I wondered whether Dennis was concerned that he was providing too much visibility, but he said that owners love it because they have insight into real-time performance and can see each action taken at the home. “When I first presented [the owner app] to the team, and especially the owner team, they all thought I was crazy. They were so afraid that the homeowners would yell and scream at them because they might see a bad guest review or see a service order and would want to know everything about it. In the end, it saved us a lot of time because the owner can see everything that’s happened, including photos and reports. Everything we know, they know.”

 

Operations App 

Each role in the field has its own app view. For example, Casiola has a group of team members it calls “portfolio managers” who manage a portfolio of 20 to 30 homes, depending on size. These portfolio managers are fully responsible for every activity in each home in their assigned portfolio, including inspections and work orders. Their opening dashboard shows all arrivals, departures, outstanding to-do items, and all current and upcoming activities for the portfolio. They can view a chronological feed for all activity as a whole or by task type, property, contractor, or day. 

The platform’s UX is extremely simple, with a dashboard for each role, intuitive color coding, a social-media-style feed format, and easy calendar views. All property photos that the guest sees are in the app, in addition to the standard appearance guides, housekeeping photos, checklists, and appliance guides. 

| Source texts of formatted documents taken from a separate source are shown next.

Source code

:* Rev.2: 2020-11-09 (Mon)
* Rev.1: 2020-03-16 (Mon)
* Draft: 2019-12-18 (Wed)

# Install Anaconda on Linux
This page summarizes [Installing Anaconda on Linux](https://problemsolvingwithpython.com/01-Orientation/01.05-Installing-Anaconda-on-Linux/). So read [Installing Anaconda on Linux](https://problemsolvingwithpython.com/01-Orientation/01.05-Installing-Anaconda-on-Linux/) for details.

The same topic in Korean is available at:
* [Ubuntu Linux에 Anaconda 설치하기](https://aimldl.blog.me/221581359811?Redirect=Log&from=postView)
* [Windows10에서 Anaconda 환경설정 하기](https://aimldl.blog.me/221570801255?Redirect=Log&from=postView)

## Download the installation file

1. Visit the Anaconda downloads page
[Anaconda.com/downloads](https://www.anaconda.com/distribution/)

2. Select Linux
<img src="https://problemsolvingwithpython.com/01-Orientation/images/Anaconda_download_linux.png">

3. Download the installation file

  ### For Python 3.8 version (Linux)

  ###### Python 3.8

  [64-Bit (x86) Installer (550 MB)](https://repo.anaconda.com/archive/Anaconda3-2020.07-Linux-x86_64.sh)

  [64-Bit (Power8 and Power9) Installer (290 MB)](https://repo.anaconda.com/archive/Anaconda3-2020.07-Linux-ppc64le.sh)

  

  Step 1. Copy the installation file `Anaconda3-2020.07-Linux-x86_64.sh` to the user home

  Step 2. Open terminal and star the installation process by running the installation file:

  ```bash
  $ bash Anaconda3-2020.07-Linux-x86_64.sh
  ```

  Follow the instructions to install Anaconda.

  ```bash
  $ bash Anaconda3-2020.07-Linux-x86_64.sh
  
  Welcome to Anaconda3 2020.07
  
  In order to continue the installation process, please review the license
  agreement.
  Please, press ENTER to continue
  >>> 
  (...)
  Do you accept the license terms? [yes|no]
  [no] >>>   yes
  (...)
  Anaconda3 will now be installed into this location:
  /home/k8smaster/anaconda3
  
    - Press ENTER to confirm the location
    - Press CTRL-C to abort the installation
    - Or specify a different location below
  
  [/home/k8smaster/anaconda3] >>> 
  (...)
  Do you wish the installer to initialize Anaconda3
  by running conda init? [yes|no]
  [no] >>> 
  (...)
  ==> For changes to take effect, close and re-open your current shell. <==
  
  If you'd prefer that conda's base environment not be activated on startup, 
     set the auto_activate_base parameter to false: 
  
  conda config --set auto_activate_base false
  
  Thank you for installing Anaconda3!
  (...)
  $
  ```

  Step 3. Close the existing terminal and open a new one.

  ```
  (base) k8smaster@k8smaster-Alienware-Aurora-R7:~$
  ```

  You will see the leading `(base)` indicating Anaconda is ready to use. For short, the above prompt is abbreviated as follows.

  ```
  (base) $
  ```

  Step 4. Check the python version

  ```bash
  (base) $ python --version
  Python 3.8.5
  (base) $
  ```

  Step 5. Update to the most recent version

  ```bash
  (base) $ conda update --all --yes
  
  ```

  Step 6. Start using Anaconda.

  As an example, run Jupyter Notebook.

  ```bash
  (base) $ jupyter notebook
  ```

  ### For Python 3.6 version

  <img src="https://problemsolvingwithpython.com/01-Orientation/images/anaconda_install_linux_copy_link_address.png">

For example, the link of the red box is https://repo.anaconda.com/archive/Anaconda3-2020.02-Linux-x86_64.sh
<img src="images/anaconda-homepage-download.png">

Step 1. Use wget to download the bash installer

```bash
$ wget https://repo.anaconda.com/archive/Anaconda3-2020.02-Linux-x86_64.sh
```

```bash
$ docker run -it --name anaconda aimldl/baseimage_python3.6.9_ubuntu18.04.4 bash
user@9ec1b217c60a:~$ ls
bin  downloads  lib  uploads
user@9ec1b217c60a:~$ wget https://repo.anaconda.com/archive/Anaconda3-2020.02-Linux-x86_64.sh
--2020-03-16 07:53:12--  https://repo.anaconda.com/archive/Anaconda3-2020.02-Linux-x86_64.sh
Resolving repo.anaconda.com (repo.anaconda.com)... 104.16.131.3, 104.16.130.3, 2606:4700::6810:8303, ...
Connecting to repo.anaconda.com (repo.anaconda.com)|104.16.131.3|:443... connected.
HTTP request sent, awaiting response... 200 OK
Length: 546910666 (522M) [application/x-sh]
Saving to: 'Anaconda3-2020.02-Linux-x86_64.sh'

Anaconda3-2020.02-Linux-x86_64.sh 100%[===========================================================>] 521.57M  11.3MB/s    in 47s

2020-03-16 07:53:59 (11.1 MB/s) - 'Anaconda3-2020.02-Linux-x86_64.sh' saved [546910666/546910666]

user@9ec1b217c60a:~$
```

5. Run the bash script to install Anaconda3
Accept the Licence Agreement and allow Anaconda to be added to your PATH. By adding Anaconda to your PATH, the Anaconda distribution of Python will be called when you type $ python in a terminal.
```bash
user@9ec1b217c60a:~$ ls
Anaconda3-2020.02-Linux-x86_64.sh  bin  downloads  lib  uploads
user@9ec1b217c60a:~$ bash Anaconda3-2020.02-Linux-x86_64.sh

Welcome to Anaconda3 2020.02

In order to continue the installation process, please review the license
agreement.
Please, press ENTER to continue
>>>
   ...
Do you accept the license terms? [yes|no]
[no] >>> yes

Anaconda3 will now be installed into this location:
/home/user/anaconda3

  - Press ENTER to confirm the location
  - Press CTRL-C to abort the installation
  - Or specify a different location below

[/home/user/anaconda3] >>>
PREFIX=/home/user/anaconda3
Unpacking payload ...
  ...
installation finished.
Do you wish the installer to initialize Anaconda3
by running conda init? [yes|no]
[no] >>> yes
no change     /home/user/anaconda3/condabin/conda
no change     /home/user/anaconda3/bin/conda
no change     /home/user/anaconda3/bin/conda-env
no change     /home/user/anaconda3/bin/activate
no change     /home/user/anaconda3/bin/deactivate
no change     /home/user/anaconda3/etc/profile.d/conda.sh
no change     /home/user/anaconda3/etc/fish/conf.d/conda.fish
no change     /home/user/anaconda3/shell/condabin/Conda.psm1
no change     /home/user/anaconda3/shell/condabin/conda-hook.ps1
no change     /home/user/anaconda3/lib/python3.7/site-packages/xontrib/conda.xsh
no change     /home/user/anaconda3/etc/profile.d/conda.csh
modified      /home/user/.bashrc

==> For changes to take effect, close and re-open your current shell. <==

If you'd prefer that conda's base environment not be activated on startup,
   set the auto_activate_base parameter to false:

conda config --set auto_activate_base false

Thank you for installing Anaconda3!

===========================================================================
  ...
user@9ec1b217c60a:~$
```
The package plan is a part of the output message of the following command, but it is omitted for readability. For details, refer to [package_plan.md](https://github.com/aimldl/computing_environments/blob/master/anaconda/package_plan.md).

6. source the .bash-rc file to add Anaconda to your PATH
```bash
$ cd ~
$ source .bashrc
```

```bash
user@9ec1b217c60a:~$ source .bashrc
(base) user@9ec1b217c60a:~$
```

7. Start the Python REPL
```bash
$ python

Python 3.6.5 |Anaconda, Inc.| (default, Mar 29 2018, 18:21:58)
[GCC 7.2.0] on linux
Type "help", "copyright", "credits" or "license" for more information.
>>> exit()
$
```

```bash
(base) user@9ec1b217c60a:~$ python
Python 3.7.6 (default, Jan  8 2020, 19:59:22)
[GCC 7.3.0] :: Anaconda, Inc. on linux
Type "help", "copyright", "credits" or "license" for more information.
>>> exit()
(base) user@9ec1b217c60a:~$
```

Each part of Casiola’s technology is fully integrated with the others. One of the coolest features is that the app has its own search engine, so team members can do a quick search for any keyword (e.g., owner, property, guest, contractor). Every detail about the home can be found quickly, including door codes, Wi-Fi passwords, directions, reservation sources, all emails related to a reservation or property, work orders, maintenance requests, status reports, and reviews. All information and communications are stored and searchable within the app. Dennis has also automated much of the onboarding process, so he has been able to significantly reduce time getting new properties added. 

 

Multilingual Feature in Beta 

With so many international homeowners, team members, contractors, and guests, many of Casiola’s app users do not speak English as their first language. Consequently, Dennis has developed a multilingual version currently in beta that translates all text in the app into the user’s language of choice. 

 

High-Level Standardization 

As a Casiola guest, it was apparent that each room, closet, cabinet, and drawer in the home has a standard appearance guide and checklist for housekeepers and inspectors. Dennis shared that, shortly after the initial growth stage of the company, he set out to standardize bedding, linens, kitchen items, and their appearance at all Casiola homes. 

 

Standardized Bedding and Kitchen Packages 

Dennis explained that, in Europe, hospitality-quality bedding was a standard expectation. “I’ve always wondered, even before I got into this business, when I traveled here, for me the most disgusting thing ever is a comforter and a hundred pillows on the bed. The only thing you can do is throw everything on the floor before you can go to sleep. I’ve never understood it. And it was too much to manage; when there are stains on a comforter, you have to get a replacement and get it dry-cleaned. It just never felt clean to me, and if I don’t want to be in a bed like that, why would I expect my guests to sleep in a bed like that?” 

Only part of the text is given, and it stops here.